Signs and Symptoms of MS
The presentation of multiple sclerosis is characterized by a variety of symptoms that reflect involvement of the central nervous system, classically known as “separated in time and space.” Episodes may occur months or years apart, and typically present at different anatomic locations, which may reflect, for example, visual disturbances during one period of time, followed by paresthesia or weakness in an extremity. Symptoms should last longer than 24 hours during a clinical exacerbation.
Because the presentation of multiple sclerosis differs among patients, it may be difficult to diagnose. Additionally, one must remember that physical or cognitive disability may progress in the absence of an exacerbation.

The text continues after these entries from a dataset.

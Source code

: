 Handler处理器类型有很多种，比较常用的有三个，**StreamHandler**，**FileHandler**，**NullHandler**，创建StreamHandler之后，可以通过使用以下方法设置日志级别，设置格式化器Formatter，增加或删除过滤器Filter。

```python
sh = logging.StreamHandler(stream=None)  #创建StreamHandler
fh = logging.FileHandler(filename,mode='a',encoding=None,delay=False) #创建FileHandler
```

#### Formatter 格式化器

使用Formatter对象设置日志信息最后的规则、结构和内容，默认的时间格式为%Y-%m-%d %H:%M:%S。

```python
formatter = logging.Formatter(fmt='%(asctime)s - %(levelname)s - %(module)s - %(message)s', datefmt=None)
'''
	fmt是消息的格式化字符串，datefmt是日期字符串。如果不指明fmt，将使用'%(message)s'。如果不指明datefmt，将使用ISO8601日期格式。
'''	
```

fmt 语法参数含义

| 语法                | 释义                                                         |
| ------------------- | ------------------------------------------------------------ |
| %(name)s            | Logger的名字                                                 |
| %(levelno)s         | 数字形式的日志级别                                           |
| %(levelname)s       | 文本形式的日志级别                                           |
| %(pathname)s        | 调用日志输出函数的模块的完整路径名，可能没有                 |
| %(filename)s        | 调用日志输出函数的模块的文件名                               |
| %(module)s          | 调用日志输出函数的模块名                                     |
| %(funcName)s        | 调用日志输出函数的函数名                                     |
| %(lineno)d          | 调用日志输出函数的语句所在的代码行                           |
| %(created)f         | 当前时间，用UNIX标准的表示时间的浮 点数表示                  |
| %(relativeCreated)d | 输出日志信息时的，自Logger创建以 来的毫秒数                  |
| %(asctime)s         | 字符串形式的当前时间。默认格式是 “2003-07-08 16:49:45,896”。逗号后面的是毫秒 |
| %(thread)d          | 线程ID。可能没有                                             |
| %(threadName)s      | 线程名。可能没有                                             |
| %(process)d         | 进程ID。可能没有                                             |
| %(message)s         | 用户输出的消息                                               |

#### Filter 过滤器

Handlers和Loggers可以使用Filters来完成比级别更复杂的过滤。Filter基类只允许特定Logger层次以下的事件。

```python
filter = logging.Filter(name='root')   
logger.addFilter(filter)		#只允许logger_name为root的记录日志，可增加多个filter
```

Other symptoms may include, rarely, aphasia or dysphasia. Approximately 5 percent of patients with MS will experience a seizure. There are other paroxysmal symptoms that include ataxia, akinesia, paresthesias, or pruritis. Paroxysmal symptoms occur in bouts, often the result of triggering by movement or sensory stimuli. In patients with multiple sclerosis, there may be significant motor symptoms that occur in the absence of either sensory deficits or dysautonomia.
On physical examination, a thorough neurologic examination should be performed to determine the presence of deficits. Bulbar involvement usually refers to dysfunction of the lower cranial nerves, and may manifest as dysphagia. This is not typical of early multiple sclerosis, so it may be attributed to a different disorder. Ophthalmologic examination may not reveal any signs to the examining physician in the instance of a patient with optic neuritis, as the condition is retrobulbar in most MS patients. Visual field changes, loss of visual acuity, or a relative afferent pupillary defect may be present.
Other possible findings upon physical examination include hyperreactive reflexes, increased tone or stiffness in the extremities, poor coordination, or wide-based gait. Secondary findings can include urinary problems, musculoskeletal complaints, infection, or skin breakdown.
Clinical Rating Scales
Clinical rating scales may be used to rate disability, and they include the 10-point Kurtzke Expanded Disability Status Scale (EDSS).1
Criteria used to diagnose MS are largely based upon clinical findings, which include frequency of clinical relapses, time to progression of the disease, and development of the lesion on MRI. MRI studies have shown that, although MS was long thought to have been silent in the intervals between relapse, inflammatory events continue to occur in the brain at as high as 10 to 20 times the predicted rate that is indicated by the mean relapse rate.
Diagnosis of MS
The diagnosis of multiple sclerosis is made based upon the clinical findings and evidence from ancillary diagnostic tests, which include MRI of the brain and spinal cord and examination of the cerebrospinal fluid. The duration of the deficit is usually days to weeks, and the attack is expected to be compatible with the neurologic deficits.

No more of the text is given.